Nel mese di novembre, infatti, avrà luogo in Costa d’Avorio un vertice fra Unione Europea e Unione Africana. Il quinto da quando, nel 2007, fu formalmente istituita una partnership fra le due organizzazioni. Da allora, va riconosciuto, non molto è stato ottenuto in rapporto ai diversi “pilastri” sui cui si è basata la cooperazione. Il settore dove si è più investito è quello relativo a “pace e sicurezza”.

Mario Raffaelli, presidente di Amref Health Africa, profondo conoscitore delle vicende africane, traccia un quadro sulle relazioni fra Europa e Africa, intrecciando scenari geopolitici e crisi tutt’altro che risolte, crisi, anzi, che nel corso degli anni si sono incancrenite. Raffaelli è stato chief mediator nel processo di pace in Mozambico, dal 1990 al 1992. Una pace storica in cui l’Italia, anche grazie a Raffaelli, ha avuto un ruolo chiave, e ancora oggi ha un ruolo di mediatore in Mozambico, dove la pace è ancora a rischio. Raffaelli è anche conosciuto e apprezzato per il suo lungo impegno per la Somalia, dove è stato Speciale Rappresentante del governo italiano e di recente è stato nominato esperto per le iniziative di pace nel Corno d’Africa durante la presidenza italiana del G8.

Mario Raffaelli

Nonostante le ingenti risorse messe in campo – prosegue Raffaelli – i problemi della stabilità e del terrorismo sono ben lungi dall’essere risolti. Anzi, alle ferite aperte ormai da anni, come la Somalia e il Corno d’Africa in generale, si sono aggiunte le situazioni esplosive della Libia, del Mali, della Nigeria, del Burundi. Del Centro Africa, della Repubblica del Congo, del Sud Sudan. Ciò contribuisce, purtroppo, a frenare la positiva dinamica economica che aveva indotto molte istituzioni a prevedere un “miracolo africano”.

Un miracolo che è, piuttosto, un miraggio.
Siamo di fronte a una realtà dove, accanto ad aree di potenziale sviluppo, coesistono situazioni ormai incancrenite, con effetti devastanti. In questi casi, infatti, al dramma dell’instabilità e del mancato sviluppo si sta sommando, quest’anno, una siccità senza precedenti. Provocando la peggiore crisi umanitaria dagli anni Novanta, con undici milioni di persone a rischio nel bacino del Lago Ciad, sei milioni in Somalia, cinque milioni in Sud Sudan.
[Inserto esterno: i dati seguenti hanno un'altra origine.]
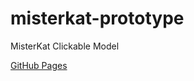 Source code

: # misterkat-prototype
MisterKat Clickable Model


[GitHub Pages](https://stevencharleshuang.github.io/misterkat-prototype/)

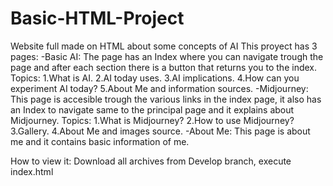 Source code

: # Basic-HTML-Project
Website full made on HTML about some concepts of AI
This proyect has 3 pages:
  -Basic AI:
    The page has an Index where you can navigate trough the page and after each section there is a button that returns you to the index.
    Topics:
      1.What is AI.
      2.AI today uses.
      3.AI implications.
      4.How can you experiment AI today?
      5.About Me and information sources.
  -Midjourney:
    This page is accesible trough the various links in the index page, it also has an Index to navigate same to the principal page and it explains about       Midjourney.
    Topics:
      1.What is Midjourney?
      2.How to use Midjourney?
      3.Gallery.
      4.About Me and images source.
  -About Me:
    This page is about me and it contains basic information of me.
  
How to view it:
Download all archives from Develop branch, execute index.html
28mo vertice dell’Unione Africana, Addis Abeba, gennaio 2017, UN Photo/Antonio Fiorente

Per tornare al vertice di novembre in Costa d’Avorio. Unione Africana e Unione Europea, oggi, stanno vivendo, entrambe, una profonda crisi di identità.
Da un lato l’Unione Africana, paralizzata dai problemi sopra ricordati, dall’altro l’Unione Europea, giunta a un bivio che può condurla ad una rinnovata articolazione o, addirittura, al rischio di dissoluzione. Il tutto, in un contesto radicalmente trasformato, dove l’influenza sui dossier africani della Cina, dei Paesi del Golfo e della stessa Turchia è cresciuta enormemente. Mentre, allo stesso tempo, la nuova presidenza Trump pone inediti interrogativi sul ruolo degli Stati Uniti. Sembrerebbe, questo, un segno del destino che accomuna, di fatto, il futuro dei due continenti.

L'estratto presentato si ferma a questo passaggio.